Figure 7. Interactions clusters between the small and large domain that mediate the transition from the open to the closed conformation.

(A) Structure of the enzyme in the apo-form and (B) structure of the ternary TlGK·Mg·ADPβS·D-glucose complex. The small domain was colored in yellow (apo-enzyme) or blue (ternary complex) for clarity purposes. Side chains of residues are represented as sticks. The atoms involved in H-bonds are represented as spheres. The nucleotide (ADP), the cosolvent, glycerol (GOL) and water (W) are also shown.

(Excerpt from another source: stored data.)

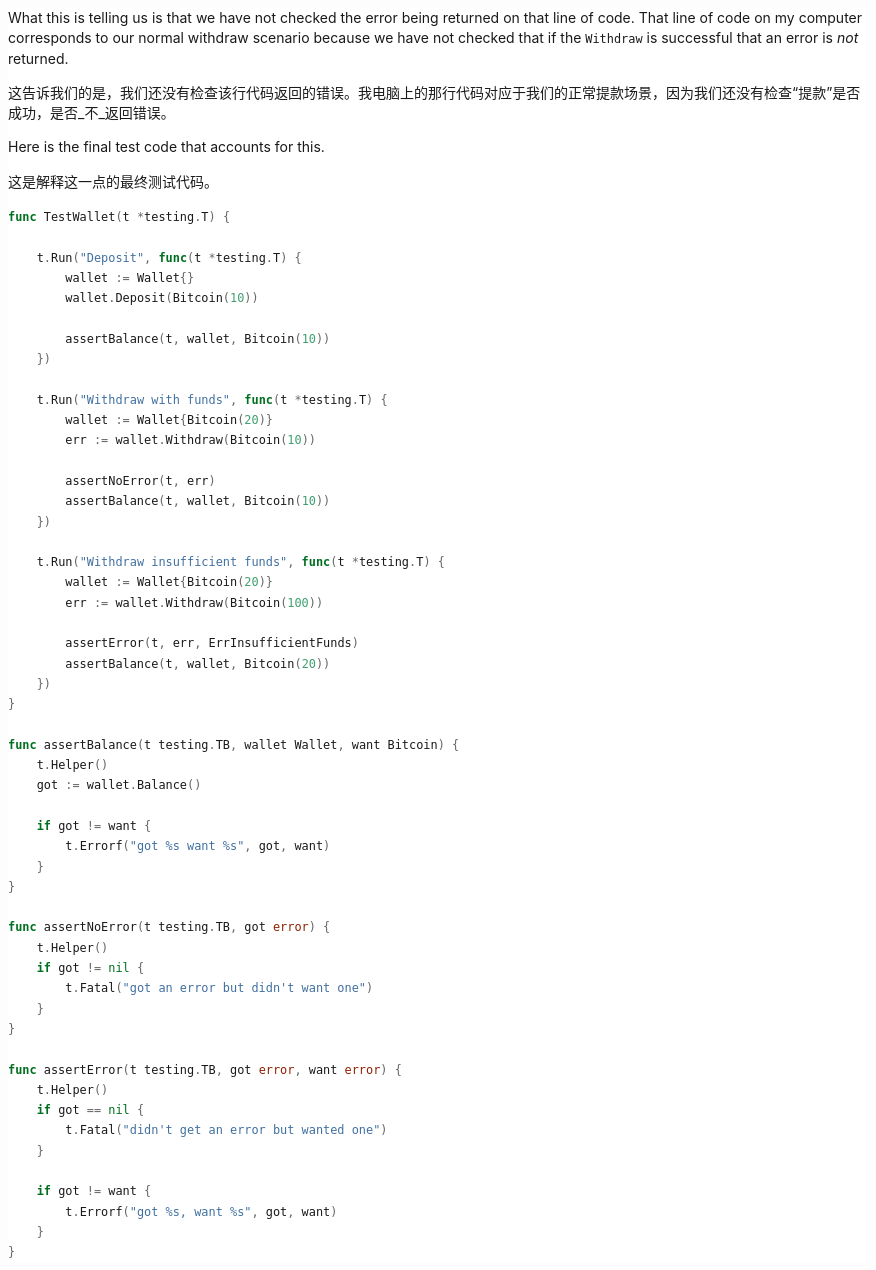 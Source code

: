 What this is telling us is that we have not checked the error being returned on that line of code. That line of code on my computer corresponds to our normal withdraw scenario because we have not checked that if the `Withdraw` is successful that an error is _not_ returned.

这告诉我们的是，我们还没有检查该行代码返回的错误。我电脑上的那行代码对应于我们的正常提款场景，因为我们还没有检查“提款”是否成功，是否_不_返回错误。

Here is the final test code that accounts for this.

这是解释这一点的最终测试代码。

```go
func TestWallet(t *testing.T) {

    t.Run("Deposit", func(t *testing.T) {
        wallet := Wallet{}
        wallet.Deposit(Bitcoin(10))

        assertBalance(t, wallet, Bitcoin(10))
    })

    t.Run("Withdraw with funds", func(t *testing.T) {
        wallet := Wallet{Bitcoin(20)}
        err := wallet.Withdraw(Bitcoin(10))

        assertNoError(t, err)
        assertBalance(t, wallet, Bitcoin(10))
    })

    t.Run("Withdraw insufficient funds", func(t *testing.T) {
        wallet := Wallet{Bitcoin(20)}
        err := wallet.Withdraw(Bitcoin(100))

        assertError(t, err, ErrInsufficientFunds)
        assertBalance(t, wallet, Bitcoin(20))
    })
}

func assertBalance(t testing.TB, wallet Wallet, want Bitcoin) {
    t.Helper()
    got := wallet.Balance()

    if got != want {
        t.Errorf("got %s want %s", got, want)
    }
}

func assertNoError(t testing.TB, got error) {
    t.Helper()
    if got != nil {
        t.Fatal("got an error but didn't want one")
    }
}

func assertError(t testing.TB, got error, want error) {
    t.Helper()
    if got == nil {
        t.Fatal("didn't get an error but wanted one")
    }

    if got != want {
        t.Errorf("got %s, want %s", got, want)
    }
}
```
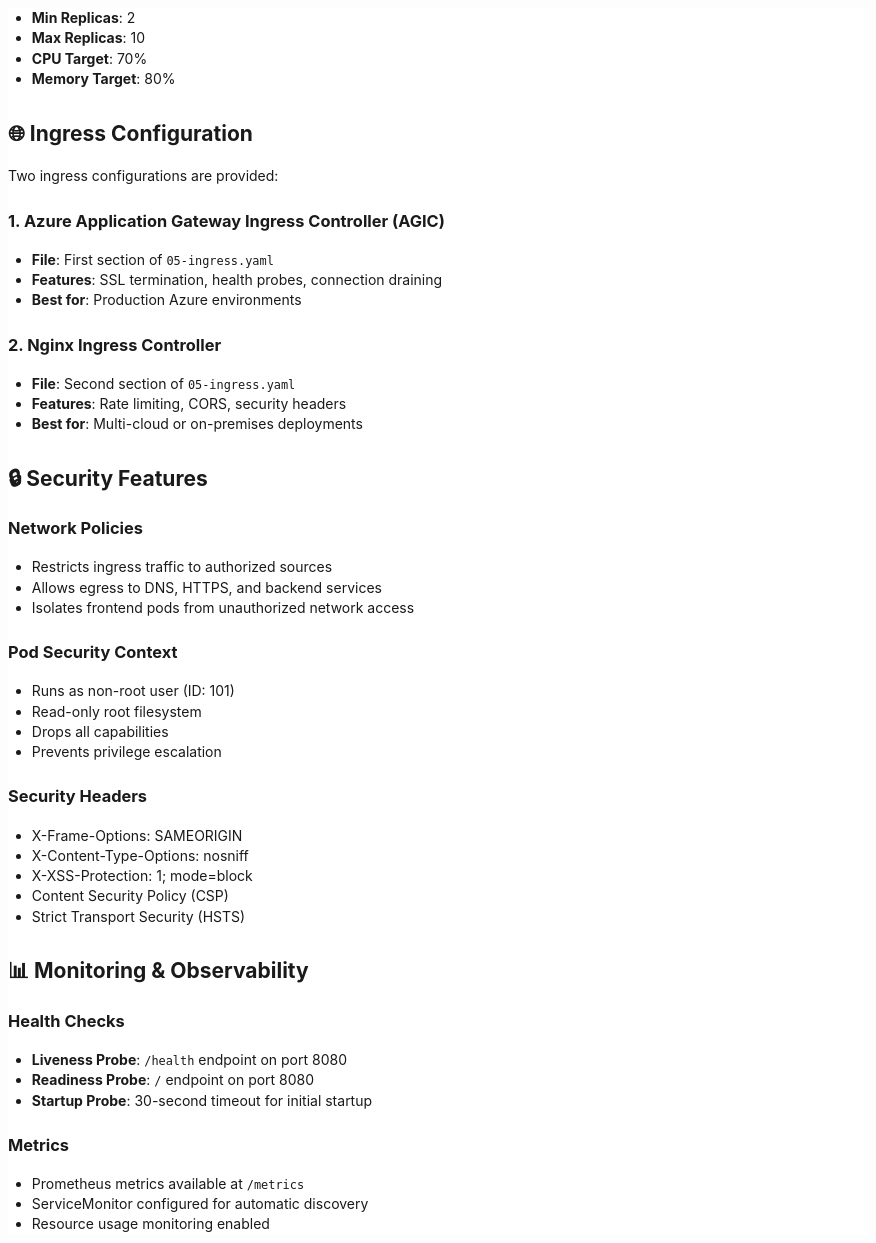 - **Min Replicas**: 2
- **Max Replicas**: 10
- **CPU Target**: 70%
- **Memory Target**: 80%

## 🌐 Ingress Configuration

Two ingress configurations are provided:

### 1. Azure Application Gateway Ingress Controller (AGIC)
- **File**: First section of `05-ingress.yaml`
- **Features**: SSL termination, health probes, connection draining
- **Best for**: Production Azure environments

### 2. Nginx Ingress Controller
- **File**: Second section of `05-ingress.yaml`
- **Features**: Rate limiting, CORS, security headers
- **Best for**: Multi-cloud or on-premises deployments

## 🔒 Security Features

### Network Policies
- Restricts ingress traffic to authorized sources
- Allows egress to DNS, HTTPS, and backend services
- Isolates frontend pods from unauthorized network access

### Pod Security Context
- Runs as non-root user (ID: 101)
- Read-only root filesystem
- Drops all capabilities
- Prevents privilege escalation

### Security Headers
- X-Frame-Options: SAMEORIGIN
- X-Content-Type-Options: nosniff
- X-XSS-Protection: 1; mode=block
- Content Security Policy (CSP)
- Strict Transport Security (HSTS)

## 📊 Monitoring & Observability

### Health Checks
- **Liveness Probe**: `/health` endpoint on port 8080
- **Readiness Probe**: `/` endpoint on port 8080
- **Startup Probe**: 30-second timeout for initial startup

### Metrics
- Prometheus metrics available at `/metrics`
- ServiceMonitor configured for automatic discovery
- Resource usage monitoring enabled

Cluster 1 achieves communication between the small and large domain through Glu188, Thr446 and Val447. Cluster 2 residues contribute to stabilize the ADP-induced conformational change. In the apo-enzyme, Arg202 of the large domain is over the active-site pocket and the side chain of Tyr354 is oriented toward the outside of the pocket. In contrast, in the TlGK·Mg·ADPβS·D-glucose ternary complex Arg202 and Tyr354 form a stacking interaction afforded by the rotation of their side-chains so as to allow a cation-π interaction. Cluster 3′s interaction network is rearranged upon ADP binding through the formation of H-bonds between the large and small domain that generates a net attraction. In cluster 4, Arg191 from the small domain H-bonds Ala441 and Ser442 from the small domain. The only net repulsive interaction is provided by cluster 5, involving Lys74 and Lys246; in the apo-enzyme Glu100 is H-bonded to Lys74 thus neutralizing its net charge, but in the ternary complex this stabilizing interaction is absent and Lys74 comes closer to Lys246 despite the associated unfavorable energy barrier.